Otto Benndorf (13 September 1838 – 2 January 1907) was a German-Austrian archaeologist who was a native of Greiz, Principality of Reuss-Greiz. He was the father of physicist Hans Benndorf (1870–1953).

He studied under Friedrich Gottlieb Welcker (1784–1868), Otto Jahn (1813–1869) and Friedrich Ritschl (1806–1876) at the University of Bonn. Later, he worked as an instructor at Schulpforta, where one of his students was Friedrich Nietzsche. From 1864 to 1868 he was a member of a scientific expedition that toured Italy (Rome), Sicily, Greece and Asia Minor. In 1868 he obtained his habilitation at the University of Göttingen under the guidance of Friedrich Wieseler (1811–1892).
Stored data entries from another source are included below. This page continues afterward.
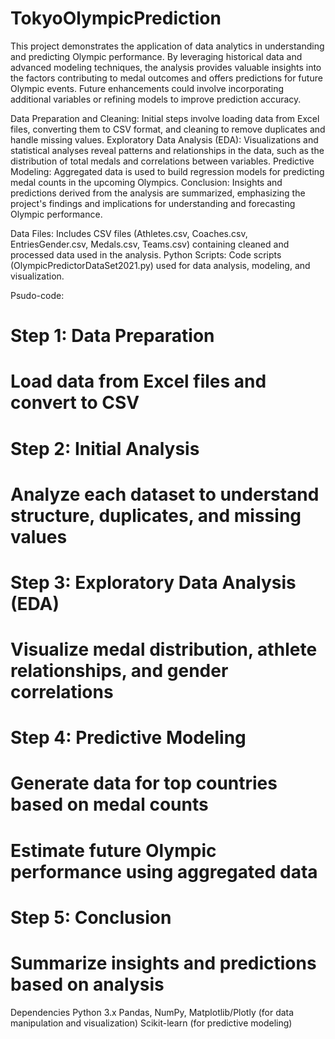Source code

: # TokyoOlympicPrediction
This project demonstrates the application of data analytics in understanding and predicting Olympic performance. By leveraging historical data and advanced modeling techniques, the analysis provides valuable insights into the factors contributing to medal outcomes and offers predictions for future Olympic events. Future enhancements could involve incorporating additional variables or refining models to improve prediction accuracy.

Data Preparation and Cleaning: Initial steps involve loading data from Excel files, converting them to CSV format, and cleaning to remove duplicates and handle missing values.
Exploratory Data Analysis (EDA): Visualizations and statistical analyses reveal patterns and relationships in the data, such as the distribution of total medals and correlations between variables.
Predictive Modeling: Aggregated data is used to build regression models for predicting medal counts in the upcoming Olympics.
Conclusion: Insights and predictions derived from the analysis are summarized, emphasizing the project's findings and implications for understanding and forecasting Olympic performance.

Data Files: Includes CSV files (Athletes.csv, Coaches.csv, EntriesGender.csv, Medals.csv, Teams.csv) containing cleaned and processed data used in the analysis.
Python Scripts: Code scripts (OlympicPredictorDataSet2021.py) used for data analysis, modeling, and visualization.

Psudo-code:
# Step 1: Data Preparation
# Load data from Excel files and convert to CSV

# Step 2: Initial Analysis
# Analyze each dataset to understand structure, duplicates, and missing values

# Step 3: Exploratory Data Analysis (EDA)
# Visualize medal distribution, athlete relationships, and gender correlations

# Step 4: Predictive Modeling
# Generate data for top countries based on medal counts
# Estimate future Olympic performance using aggregated data

# Step 5: Conclusion
# Summarize insights and predictions based on analysis

Dependencies
Python 3.x
Pandas, NumPy, Matplotlib/Plotly (for data manipulation and visualization)
Scikit-learn (for predictive modeling)
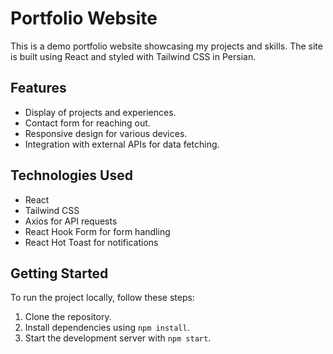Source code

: # Portfolio Website

This is a demo portfolio website showcasing my projects and skills. The site is built using React and styled with Tailwind CSS in Persian.

## Features

- Display of projects and experiences.
- Contact form for reaching out.
- Responsive design for various devices.
- Integration with external APIs for data fetching.

## Technologies Used

- React
- Tailwind CSS
- Axios for API requests
- React Hook Form for form handling
- React Hot Toast for notifications

## Getting Started

To run the project locally, follow these steps:

1. Clone the repository.
2. Install dependencies using `npm install`.
3. Start the development server with `npm start`.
In 1869 he became an associate professor of archaeology at the University of Zurich, relocating to University of Munich in 1871 and to Prague the following year. With Alexander Conze (1831–1914), he took part in the second Austrian archaeological expedition to Samothrace (1875). Two years later, he succeeded Conze as chair of archaeology at the University of Vienna. Among his students at Vienna were Michael Rostovtzeff (1870–1952), Emil Szántó (1857–1904), Julius von Schlosser (1866–1938) and Franz Studniczka (1860–1929).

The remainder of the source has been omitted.